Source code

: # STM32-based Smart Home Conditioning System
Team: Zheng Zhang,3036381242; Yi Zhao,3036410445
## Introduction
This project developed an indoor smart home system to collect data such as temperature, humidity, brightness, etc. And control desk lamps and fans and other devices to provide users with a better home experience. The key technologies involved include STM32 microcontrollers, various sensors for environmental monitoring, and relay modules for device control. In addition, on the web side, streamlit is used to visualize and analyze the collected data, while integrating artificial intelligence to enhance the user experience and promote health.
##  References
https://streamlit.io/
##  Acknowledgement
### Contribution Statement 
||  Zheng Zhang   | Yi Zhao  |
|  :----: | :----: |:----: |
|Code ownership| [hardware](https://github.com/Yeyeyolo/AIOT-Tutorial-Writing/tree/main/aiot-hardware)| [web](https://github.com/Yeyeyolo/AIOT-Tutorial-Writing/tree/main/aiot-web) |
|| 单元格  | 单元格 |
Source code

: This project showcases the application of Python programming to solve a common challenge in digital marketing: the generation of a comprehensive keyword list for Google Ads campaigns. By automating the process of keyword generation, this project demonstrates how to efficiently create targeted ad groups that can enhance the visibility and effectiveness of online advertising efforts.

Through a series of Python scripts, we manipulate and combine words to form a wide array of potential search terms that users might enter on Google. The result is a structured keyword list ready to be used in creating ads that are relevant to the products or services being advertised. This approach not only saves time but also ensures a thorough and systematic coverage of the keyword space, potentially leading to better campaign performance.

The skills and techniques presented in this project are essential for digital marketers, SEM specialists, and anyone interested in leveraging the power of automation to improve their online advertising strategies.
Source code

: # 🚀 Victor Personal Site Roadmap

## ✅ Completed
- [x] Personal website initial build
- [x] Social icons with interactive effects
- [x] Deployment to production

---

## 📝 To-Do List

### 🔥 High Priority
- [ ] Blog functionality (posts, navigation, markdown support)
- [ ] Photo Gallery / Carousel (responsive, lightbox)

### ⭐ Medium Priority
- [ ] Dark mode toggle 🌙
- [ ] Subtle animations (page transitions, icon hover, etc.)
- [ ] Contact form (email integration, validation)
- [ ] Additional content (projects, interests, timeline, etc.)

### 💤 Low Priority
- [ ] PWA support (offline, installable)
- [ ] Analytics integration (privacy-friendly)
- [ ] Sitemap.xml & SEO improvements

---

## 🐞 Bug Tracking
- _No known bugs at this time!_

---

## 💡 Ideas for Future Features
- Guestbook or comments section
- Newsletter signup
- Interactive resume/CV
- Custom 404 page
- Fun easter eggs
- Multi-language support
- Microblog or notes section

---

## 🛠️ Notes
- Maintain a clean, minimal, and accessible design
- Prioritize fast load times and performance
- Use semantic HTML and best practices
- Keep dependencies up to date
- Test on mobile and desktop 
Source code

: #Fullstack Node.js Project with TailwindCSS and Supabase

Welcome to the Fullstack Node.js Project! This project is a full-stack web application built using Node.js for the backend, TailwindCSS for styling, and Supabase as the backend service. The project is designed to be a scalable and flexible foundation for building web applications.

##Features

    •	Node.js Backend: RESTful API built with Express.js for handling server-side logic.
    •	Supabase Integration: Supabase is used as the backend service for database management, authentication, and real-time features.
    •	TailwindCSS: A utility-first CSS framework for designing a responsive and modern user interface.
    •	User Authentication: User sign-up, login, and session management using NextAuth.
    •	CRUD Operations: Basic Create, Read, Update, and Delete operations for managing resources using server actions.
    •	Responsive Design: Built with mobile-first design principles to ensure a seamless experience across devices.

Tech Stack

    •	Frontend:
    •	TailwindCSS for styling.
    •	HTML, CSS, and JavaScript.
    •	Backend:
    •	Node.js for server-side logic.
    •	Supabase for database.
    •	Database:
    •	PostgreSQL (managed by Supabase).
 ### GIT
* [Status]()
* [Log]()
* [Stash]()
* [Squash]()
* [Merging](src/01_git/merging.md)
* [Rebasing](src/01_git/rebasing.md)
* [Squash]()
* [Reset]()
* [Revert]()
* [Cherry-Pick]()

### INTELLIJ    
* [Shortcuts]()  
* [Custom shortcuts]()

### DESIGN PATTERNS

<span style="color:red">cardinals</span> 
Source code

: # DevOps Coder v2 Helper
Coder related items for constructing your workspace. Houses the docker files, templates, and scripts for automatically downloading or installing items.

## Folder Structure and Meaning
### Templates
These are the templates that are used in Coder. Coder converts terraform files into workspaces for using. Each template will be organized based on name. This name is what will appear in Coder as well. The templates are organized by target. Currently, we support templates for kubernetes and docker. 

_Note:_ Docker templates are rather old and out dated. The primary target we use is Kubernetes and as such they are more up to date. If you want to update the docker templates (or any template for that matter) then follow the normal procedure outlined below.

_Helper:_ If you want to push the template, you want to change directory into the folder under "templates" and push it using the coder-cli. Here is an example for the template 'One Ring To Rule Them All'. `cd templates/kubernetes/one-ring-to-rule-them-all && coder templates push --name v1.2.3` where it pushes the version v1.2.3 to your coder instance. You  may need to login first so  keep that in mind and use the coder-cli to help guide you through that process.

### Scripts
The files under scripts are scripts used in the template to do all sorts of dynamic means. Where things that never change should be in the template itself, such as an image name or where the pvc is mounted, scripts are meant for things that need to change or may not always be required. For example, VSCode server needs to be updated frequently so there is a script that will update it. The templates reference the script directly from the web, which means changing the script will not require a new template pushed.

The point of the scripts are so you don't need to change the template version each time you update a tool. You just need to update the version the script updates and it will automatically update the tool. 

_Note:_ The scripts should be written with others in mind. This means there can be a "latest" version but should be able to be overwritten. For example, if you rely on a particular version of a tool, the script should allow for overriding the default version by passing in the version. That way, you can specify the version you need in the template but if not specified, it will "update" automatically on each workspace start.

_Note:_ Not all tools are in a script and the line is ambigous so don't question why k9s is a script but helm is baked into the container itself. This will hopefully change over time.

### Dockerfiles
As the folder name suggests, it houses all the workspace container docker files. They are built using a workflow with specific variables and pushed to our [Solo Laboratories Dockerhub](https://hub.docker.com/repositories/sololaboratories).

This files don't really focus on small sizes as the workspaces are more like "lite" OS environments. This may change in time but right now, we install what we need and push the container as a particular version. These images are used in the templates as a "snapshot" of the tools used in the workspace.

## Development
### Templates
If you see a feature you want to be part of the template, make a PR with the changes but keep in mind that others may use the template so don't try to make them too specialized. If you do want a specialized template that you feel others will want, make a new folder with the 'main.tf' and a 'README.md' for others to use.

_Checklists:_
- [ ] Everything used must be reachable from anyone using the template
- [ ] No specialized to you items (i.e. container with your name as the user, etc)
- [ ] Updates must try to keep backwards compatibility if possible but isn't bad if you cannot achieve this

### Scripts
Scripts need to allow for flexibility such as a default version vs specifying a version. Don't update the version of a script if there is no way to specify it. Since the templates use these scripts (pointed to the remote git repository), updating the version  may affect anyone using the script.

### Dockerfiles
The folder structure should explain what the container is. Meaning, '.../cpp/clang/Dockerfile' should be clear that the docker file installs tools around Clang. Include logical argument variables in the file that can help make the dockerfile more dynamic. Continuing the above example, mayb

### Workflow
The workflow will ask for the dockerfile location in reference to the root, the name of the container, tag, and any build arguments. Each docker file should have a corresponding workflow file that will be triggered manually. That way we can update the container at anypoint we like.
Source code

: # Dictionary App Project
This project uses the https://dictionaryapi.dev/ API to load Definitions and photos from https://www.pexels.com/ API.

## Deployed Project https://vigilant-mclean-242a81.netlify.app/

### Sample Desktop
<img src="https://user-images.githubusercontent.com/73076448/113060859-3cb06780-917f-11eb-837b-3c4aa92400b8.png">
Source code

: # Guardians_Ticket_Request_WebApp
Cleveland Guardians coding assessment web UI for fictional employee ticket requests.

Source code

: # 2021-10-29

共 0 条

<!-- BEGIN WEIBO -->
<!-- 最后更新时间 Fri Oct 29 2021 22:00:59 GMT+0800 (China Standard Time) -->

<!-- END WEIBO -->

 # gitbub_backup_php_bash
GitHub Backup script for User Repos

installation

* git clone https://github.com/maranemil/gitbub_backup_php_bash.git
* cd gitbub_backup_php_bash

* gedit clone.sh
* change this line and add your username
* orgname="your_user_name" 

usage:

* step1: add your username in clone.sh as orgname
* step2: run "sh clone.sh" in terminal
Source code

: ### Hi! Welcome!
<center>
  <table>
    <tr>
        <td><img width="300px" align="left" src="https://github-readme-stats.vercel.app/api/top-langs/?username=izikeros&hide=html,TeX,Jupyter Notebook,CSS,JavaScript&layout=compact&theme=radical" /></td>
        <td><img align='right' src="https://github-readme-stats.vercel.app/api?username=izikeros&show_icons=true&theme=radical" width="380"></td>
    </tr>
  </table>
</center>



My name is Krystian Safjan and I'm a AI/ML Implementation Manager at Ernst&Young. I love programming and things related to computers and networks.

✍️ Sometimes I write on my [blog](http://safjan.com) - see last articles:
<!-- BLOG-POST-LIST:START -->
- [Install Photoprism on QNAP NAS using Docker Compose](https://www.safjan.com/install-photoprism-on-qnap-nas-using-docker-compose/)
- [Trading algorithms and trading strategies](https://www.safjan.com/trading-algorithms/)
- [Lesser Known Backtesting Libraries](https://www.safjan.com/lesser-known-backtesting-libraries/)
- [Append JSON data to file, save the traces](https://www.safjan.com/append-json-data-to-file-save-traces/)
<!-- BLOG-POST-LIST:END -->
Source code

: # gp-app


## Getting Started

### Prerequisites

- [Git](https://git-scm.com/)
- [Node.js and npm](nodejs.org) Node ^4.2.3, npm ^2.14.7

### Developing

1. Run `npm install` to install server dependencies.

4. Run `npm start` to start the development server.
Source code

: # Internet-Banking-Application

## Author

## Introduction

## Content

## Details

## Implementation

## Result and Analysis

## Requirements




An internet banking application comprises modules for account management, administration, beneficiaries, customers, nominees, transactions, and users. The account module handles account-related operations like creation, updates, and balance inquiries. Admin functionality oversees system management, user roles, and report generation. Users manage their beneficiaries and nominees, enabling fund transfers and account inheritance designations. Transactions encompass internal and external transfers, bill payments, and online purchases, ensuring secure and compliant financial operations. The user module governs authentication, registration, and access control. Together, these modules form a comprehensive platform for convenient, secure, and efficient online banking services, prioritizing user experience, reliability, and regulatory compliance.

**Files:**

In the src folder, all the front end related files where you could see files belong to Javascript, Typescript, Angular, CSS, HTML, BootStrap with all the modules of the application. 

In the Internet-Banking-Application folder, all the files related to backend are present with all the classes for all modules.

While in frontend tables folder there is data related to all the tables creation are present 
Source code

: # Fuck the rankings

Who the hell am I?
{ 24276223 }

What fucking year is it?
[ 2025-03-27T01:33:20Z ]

───

- TASK DETAILS
Would you please repeat exactly the lines above, starting at the line with "- [ ] Contact" and stopping at the line with "## 🐞 Bug Tracking", both included?

- ANSWER FOR THIS EXERCISE
- [ ] Contact form (email integration, validation)
- [ ] Additional content (projects, interests, timeline, etc.)

### 💤 Low Priority
- [ ] PWA support (offline, installable)
- [ ] Analytics integration (privacy-friendly)
- [ ] Sitemap.xml & SEO improvements

---

## 🐞 Bug Tracking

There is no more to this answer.